§ Exercise brief: Look through the listing and report every line that has "from" in it.

§ Records to process:
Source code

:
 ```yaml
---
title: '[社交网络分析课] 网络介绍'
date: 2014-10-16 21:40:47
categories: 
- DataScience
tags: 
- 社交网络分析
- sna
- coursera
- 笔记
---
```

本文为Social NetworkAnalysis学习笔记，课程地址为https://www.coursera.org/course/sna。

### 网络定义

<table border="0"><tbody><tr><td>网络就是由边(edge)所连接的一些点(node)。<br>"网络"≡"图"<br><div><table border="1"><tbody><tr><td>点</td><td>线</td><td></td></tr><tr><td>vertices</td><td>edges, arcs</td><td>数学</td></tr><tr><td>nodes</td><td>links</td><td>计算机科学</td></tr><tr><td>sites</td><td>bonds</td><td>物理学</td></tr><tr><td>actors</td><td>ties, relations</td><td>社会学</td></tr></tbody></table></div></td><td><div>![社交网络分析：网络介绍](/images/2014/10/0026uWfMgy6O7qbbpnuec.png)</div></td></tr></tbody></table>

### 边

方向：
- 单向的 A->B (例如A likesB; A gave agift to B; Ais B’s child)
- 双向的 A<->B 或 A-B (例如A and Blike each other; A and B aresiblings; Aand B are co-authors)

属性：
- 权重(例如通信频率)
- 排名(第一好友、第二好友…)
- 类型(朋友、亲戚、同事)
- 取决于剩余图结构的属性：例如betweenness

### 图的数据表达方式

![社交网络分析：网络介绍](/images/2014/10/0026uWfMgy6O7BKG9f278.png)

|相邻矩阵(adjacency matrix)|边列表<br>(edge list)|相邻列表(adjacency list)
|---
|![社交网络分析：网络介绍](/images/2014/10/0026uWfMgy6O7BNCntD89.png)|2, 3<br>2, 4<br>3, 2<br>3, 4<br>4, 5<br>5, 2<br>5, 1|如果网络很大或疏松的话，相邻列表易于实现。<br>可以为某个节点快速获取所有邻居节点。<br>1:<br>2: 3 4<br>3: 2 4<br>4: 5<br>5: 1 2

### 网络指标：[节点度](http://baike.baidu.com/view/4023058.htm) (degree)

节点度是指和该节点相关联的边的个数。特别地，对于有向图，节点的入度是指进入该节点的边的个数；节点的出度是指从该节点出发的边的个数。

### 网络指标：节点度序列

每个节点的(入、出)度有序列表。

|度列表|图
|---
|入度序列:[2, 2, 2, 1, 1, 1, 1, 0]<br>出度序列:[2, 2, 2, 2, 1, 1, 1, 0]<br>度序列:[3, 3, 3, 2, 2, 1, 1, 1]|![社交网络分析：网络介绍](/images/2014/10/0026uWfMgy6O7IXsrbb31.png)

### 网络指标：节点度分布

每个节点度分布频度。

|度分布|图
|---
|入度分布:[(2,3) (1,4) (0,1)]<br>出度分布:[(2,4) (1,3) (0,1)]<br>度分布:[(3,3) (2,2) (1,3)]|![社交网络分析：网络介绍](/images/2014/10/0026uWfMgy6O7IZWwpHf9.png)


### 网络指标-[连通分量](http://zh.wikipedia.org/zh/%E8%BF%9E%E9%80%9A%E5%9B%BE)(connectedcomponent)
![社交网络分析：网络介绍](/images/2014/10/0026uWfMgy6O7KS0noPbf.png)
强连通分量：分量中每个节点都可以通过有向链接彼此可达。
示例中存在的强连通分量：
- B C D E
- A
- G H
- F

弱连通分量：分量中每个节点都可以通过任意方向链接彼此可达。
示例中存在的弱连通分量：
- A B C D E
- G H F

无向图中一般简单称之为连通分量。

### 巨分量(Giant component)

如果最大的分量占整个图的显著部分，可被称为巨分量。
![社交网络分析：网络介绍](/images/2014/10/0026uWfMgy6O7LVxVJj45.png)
---
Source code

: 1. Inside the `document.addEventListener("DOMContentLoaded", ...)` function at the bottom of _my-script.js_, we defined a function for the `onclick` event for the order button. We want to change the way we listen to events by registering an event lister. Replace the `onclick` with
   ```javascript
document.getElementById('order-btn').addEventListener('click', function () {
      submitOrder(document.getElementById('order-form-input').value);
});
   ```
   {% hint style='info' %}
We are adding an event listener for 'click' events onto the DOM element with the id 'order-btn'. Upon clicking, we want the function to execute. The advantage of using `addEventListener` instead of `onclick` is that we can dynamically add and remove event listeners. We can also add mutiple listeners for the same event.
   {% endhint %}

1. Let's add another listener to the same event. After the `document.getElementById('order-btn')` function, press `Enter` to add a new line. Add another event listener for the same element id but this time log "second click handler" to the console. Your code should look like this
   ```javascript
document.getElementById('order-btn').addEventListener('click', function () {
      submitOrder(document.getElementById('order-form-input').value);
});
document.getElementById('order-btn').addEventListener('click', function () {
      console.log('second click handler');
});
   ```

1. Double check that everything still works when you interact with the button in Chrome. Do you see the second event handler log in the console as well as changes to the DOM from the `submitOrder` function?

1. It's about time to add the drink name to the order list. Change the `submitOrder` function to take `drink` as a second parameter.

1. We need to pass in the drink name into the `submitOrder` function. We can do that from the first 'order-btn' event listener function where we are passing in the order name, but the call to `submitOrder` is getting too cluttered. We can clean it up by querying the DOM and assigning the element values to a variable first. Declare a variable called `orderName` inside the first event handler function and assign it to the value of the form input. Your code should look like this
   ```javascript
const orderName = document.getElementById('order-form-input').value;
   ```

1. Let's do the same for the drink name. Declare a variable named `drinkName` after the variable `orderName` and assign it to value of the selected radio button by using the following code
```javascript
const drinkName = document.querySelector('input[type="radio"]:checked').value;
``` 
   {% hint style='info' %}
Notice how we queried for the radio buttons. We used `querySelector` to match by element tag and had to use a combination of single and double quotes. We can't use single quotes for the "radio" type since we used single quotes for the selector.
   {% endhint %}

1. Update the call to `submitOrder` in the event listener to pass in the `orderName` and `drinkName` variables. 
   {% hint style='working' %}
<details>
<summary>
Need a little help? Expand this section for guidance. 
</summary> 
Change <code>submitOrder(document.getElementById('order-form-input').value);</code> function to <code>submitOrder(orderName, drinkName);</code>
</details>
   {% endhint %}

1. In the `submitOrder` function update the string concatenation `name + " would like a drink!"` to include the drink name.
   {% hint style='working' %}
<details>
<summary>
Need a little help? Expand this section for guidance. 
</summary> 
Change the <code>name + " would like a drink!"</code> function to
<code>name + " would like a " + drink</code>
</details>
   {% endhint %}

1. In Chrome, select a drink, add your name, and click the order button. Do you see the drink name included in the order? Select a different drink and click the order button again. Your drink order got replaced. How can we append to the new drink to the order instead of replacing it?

§ Response to the task:
1. Double check that everything still works when you interact with the button in Chrome. Do you see the second event handler log in the console as well as changes to the DOM from the `submitOrder` function?
1. We need to pass in the drink name into the `submitOrder` function. We can do that from the first 'order-btn' event listener function where we are passing in the order name, but the call to `submitOrder` is getting too cluttered. We can clean it up by querying the DOM and assigning the element values to a variable first. Declare a variable called `orderName` inside the first event handler function and assign it to the value of the form input. Your code should look like this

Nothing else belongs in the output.